### Available records
════════════════
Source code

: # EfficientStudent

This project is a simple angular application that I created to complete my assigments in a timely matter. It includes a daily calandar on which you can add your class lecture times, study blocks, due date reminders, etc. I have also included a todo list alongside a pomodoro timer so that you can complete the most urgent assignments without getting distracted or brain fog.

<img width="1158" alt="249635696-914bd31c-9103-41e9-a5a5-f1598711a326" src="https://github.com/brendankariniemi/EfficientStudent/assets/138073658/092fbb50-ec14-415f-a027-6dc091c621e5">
════════════════
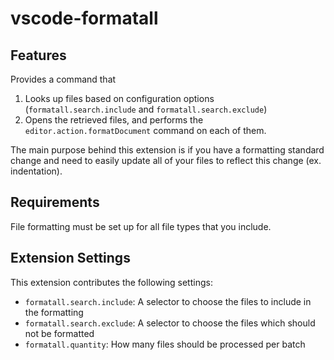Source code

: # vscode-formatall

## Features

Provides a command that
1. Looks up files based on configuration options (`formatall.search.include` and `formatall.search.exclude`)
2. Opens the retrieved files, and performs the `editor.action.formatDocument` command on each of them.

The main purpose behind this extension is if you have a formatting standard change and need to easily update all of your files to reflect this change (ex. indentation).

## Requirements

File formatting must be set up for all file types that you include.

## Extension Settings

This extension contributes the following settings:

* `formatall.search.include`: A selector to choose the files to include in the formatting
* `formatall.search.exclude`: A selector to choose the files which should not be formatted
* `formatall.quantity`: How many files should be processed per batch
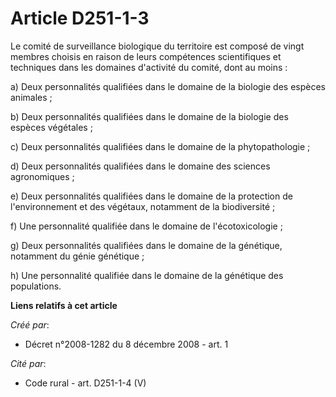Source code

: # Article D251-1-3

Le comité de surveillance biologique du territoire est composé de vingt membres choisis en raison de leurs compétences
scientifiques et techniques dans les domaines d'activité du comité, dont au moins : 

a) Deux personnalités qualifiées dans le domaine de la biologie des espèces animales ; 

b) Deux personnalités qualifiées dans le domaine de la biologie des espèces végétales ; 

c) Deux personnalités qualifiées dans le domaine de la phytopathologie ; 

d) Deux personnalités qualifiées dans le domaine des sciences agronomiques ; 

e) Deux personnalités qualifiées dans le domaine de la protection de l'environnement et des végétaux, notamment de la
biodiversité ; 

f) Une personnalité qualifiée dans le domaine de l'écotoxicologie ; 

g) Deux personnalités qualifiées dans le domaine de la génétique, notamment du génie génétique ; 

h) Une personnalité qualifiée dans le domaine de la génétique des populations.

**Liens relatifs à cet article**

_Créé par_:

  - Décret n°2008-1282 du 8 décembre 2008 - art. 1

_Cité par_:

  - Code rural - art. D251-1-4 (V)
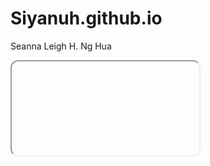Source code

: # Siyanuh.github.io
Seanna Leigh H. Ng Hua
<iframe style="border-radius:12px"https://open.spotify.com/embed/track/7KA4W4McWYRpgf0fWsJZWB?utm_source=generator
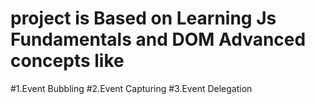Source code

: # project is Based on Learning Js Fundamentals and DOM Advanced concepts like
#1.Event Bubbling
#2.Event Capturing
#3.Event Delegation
════════════════
### Description of the task
Extract each line holding the word "search" from the records.

### Your solution
1. Looks up files based on configuration options (`formatall.search.include` and `formatall.search.exclude`)
* `formatall.search.include`: A selector to choose the files to include in the formatting
* `formatall.search.exclude`: A selector to choose the files which should not be formatted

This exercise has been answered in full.